* Stored data entries
((

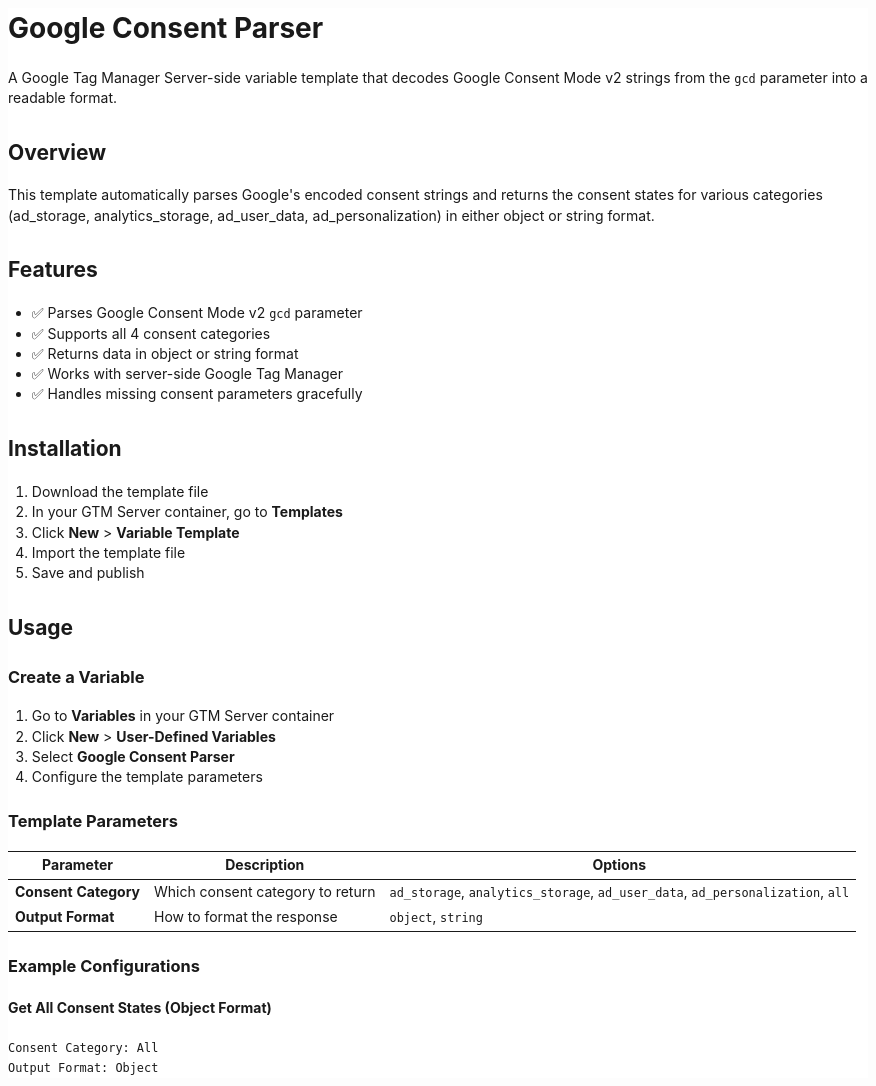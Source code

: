 # Google Consent Parser

A Google Tag Manager Server-side variable template that decodes Google Consent Mode v2 strings from the `gcd` parameter into a readable format.

## Overview

This template automatically parses Google's encoded consent strings and returns the consent states for various categories (ad_storage, analytics_storage, ad_user_data, ad_personalization) in either object or string format.

## Features

- ✅ Parses Google Consent Mode v2 `gcd` parameter
- ✅ Supports all 4 consent categories
- ✅ Returns data in object or string format
- ✅ Works with server-side Google Tag Manager
- ✅ Handles missing consent parameters gracefully

## Installation

1. Download the template file
2. In your GTM Server container, go to **Templates**
3. Click **New** > **Variable Template**
4. Import the template file
5. Save and publish

## Usage

### Create a Variable

1. Go to **Variables** in your GTM Server container
2. Click **New** > **User-Defined Variables**
3. Select **Google Consent Parser**
4. Configure the template parameters

### Template Parameters

| Parameter | Description | Options |
|-----------|-------------|---------|
| **Consent Category** | Which consent category to return | `ad_storage`, `analytics_storage`, `ad_user_data`, `ad_personalization`, `all` |
| **Output Format** | How to format the response | `object`, `string` |

### Example Configurations

#### Get All Consent States (Object Format)
```
Consent Category: All
Output Format: Object
```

))

* What to work on
An exact reproduction of the data is required, with pictures excluded.

* Written solution
Source code

: # Google Consent Parser

A Google Tag Manager Server-side variable template that decodes Google Consent Mode v2 strings from the `gcd` parameter into a readable format.

## Overview

This template automatically parses Google's encoded consent strings and returns the consent states for various categories (ad_storage, analytics_storage, ad_user_data, ad_personalization) in either object or string format.

## Features

- ✅ Parses Google Consent Mode v2 `gcd` parameter
- ✅ Supports all 4 consent categories
- ✅ Returns data in object or string format
- ✅ Works with server-side Google Tag Manager
- ✅ Handles missing consent parameters gracefully

## Installation

1. Download the template file
2. In your GTM Server container, go to **Templates**
3. Click **New** > **Variable Template**
4. Import the template file
5. Save and publish

## Usage

### Create a Variable

1. Go to **Variables** in your GTM Server container
2. Click **New** > **User-Defined Variables**
3. Select **Google Consent Parser**
4. Configure the template parameters

### Template Parameters

| Parameter | Description | Options |
|-----------|-------------|---------|
| **Consent Category** | Which consent category to return | `ad_storage`, `analytics_storage`, `ad_user_data`, `ad_personalization`, `all` |
| **Output Format** | How to format the response | `object`, `string` |

### Example Configurations

#### Get All Consent States (Object Format)
```
Consent Category: All
Output Format: Object
```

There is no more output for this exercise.